SMQTK v0.4.0 Release Notes

This is a minor release that provides various minor updates and fixes as well as a few new command-line tools and a new web service application.

Among the new tools include a couple classifier validation scripts for checking the performance of a classification algorithm fundamentally as well as against a specific test set.

A few MEMEX program specific scripts have been added in a separated directory, defining an ingestion process from an ElasticSearch instance through descritpor and hash code computation.

Finally, a new web service has been added that exposes the IQR process for external tools. The existing IQR demo web application still functions as it did before, but does not yet use this service under the hood.

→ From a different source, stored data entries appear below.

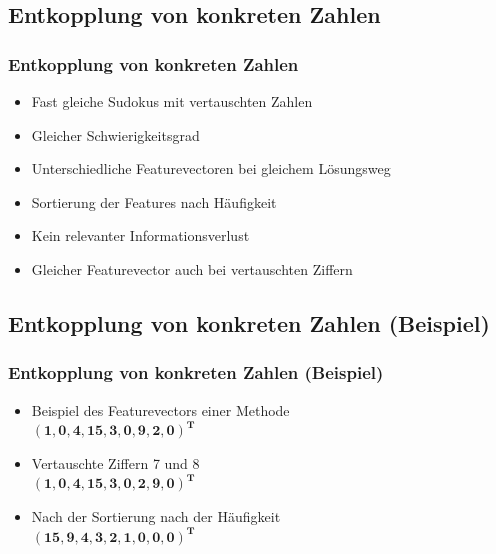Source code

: \documentclass[accentcolor=tud6b,colorbacktitle,inverttitle,landscape,german,presentation,t]{tudbeamer}
\begin{document}
	\subsection{Entkopplung von konkreten Zahlen}
		\begin{frame}
		\frametitle{Entkopplung von konkreten Zahlen}
		\begin{itemize}
		\item Fast gleiche Sudokus mit vertauschten Zahlen
		\item Gleicher Schwierigkeitsgrad
		\item Unterschiedliche Featurevectoren bei gleichem Lösungsweg
		\item Sortierung der Features nach Häufigkeit
		\item Kein relevanter Informationsverlust
		\item Gleicher Featurevector auch bei vertauschten Ziffern
		\end{itemize}
		\end{frame}

	\subsection{Entkopplung von konkreten Zahlen (Beispiel)}
		\begin{frame}
		\frametitle{Entkopplung von konkreten Zahlen (Beispiel)}
		\begin{itemize}
		\item Beispiel des Featurevectors einer Methode\\$\mathbf{(1, 0, 4, 15, 3, 0, 9, 2, 0)^{T}}$
		\item Vertauschte Ziffern 7 und 8\\$\mathbf{(1, 0, 4, 15, 3, 0, 2, 9, 0)^{T}}$
		\item Nach der Sortierung nach der Häufigkeit\\$\mathbf{(15, 9, 4, 3, 2, 1, 0, 0, 0)^{T}}$
		\end{itemize}
		\end{frame}
\end{document}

Updates / New Features since v0.3.0

Classifiers

  • Updated supervised classifier interface to no assume presence of a “negative” class.
  • Fixed libSVM implementation train method to not assume “negative” class.

Compute Functions

  • Refactored compute_many_descriptors.py main work function into a new sub-module of SMQTK in in order to allow higher level compute function to be accessible from the SMQTK module API.
  • Added function for asynchronously computing LSH codes for some number of input descriptor elements.

Descriptor Index

  • Update to postgresql backend to lazy-connect during batch executions, preventing a connection from being made if nothing is being added.

Documentation

  • Added CONTRIBUTING.md file.
  • Added example of setting up a NearestNeighborServiceServer with live-reload enabled and how to add/process incremental ingests.

IQR

  • Revised IqrSession class for generalized use (pruned down attributes to what is needed). Fixed IqrSearchApp due to changes.

Tools / Scripts

  • Added CLI script for hash code generation and output to file. This script is primarily for support of LSHNearestNeighborIndex live-reload functionality.
  • Added script for asynchronously computing classifications on descriptors in an index via a list of descriptor UUIDs.
  • Added script for cross validating a classifier configuration for some truthed descriptors within an index. Can generate PR and ROC curves.
  • Added some MEMEX specific scripts for processing and updating data from a known Solr index source.
  • Added MEMEX-specific script for fetching image data from an ElasticSearch instance and transfering it locally.
  • Added script for validating a classifier implementation with a model against a labeled set of descriptors. This script can also be used to conveniently train a classifier if it is a supervised classifier type.

Utilities

  • Added helper wrapper for generalized asynchronous function mapping to an input stream.
  • Added helper function for loop progress reporting and timing.
  • Added helper function for JSON configuration loading.
  • Added helper for utilities, encapsulating standard argument parser and configuration loading/generation steps.
  • Renamed “merge_config” to “merge_dict” and moved it to the smqtk.utils module level.

Web

  • Added IQR mostly-RESTful service application. Comes with companion text file outlining web API.

Fixes since v0.3.0

ClassificationElement

  • Fixed memory implementation serialization bug.

HashIndex

  • Fixed SkLearnBallTreeHashIndex model load/save functions to not use pickle due to save size issues. Now uses numpy.savez instead, providing better serialization and run time.